Work required: Go to the line holding "- ✉️ **Contact**: （任意でメール or SNS）" in the entries below and write out exactly every line down to and including the line holding "The model describes".

[Opening Listed entries section]

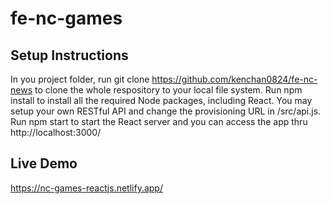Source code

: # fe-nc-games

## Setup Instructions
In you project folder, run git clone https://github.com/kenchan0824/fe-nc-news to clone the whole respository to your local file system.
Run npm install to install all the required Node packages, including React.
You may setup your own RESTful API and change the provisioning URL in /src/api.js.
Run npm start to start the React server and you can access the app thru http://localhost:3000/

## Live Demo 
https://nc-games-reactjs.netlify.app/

[Closing Listed entries section]
[Opening Listed entries section]

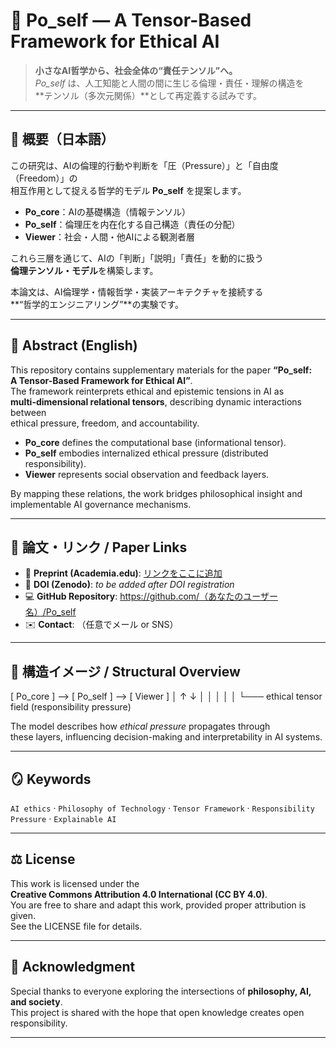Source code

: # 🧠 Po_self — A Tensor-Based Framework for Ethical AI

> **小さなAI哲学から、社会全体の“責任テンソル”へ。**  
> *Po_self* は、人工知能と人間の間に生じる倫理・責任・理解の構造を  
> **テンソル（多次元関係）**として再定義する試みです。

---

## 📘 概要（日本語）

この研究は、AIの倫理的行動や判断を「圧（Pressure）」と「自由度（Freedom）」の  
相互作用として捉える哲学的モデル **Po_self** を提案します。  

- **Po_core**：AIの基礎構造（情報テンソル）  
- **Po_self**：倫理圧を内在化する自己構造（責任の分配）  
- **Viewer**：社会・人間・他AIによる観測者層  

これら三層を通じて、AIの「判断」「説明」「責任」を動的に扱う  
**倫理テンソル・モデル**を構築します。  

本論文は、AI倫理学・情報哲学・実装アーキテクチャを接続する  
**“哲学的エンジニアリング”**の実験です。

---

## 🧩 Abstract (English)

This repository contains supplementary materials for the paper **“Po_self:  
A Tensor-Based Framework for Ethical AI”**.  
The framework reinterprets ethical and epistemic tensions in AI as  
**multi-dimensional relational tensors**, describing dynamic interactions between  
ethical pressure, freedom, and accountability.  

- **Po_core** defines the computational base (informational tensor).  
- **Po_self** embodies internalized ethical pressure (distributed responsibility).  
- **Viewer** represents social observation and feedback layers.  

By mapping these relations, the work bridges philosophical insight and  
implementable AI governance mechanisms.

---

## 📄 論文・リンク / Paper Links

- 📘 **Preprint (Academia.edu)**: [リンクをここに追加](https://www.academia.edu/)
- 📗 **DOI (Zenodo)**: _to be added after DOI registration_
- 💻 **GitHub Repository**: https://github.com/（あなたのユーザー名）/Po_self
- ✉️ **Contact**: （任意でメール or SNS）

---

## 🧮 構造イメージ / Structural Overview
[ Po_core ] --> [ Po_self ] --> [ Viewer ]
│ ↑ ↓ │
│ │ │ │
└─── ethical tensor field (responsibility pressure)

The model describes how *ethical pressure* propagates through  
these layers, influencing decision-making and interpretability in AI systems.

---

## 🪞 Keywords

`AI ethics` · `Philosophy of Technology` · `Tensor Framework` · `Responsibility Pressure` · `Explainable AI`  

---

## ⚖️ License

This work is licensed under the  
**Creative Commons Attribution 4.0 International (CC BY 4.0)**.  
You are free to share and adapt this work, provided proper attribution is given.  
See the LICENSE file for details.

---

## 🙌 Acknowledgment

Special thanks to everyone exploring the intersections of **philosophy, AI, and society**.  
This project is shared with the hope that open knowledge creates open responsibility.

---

[Closing Listed entries section]

Task answer:
- ✉️ **Contact**: （任意でメール or SNS）

---

## 🧮 構造イメージ / Structural Overview
[ Po_core ] --> [ Po_self ] --> [ Viewer ]
│ ↑ ↓ │
│ │ │ │
└─── ethical tensor field (responsibility pressure)

The model describes how *ethical pressure* propagates through  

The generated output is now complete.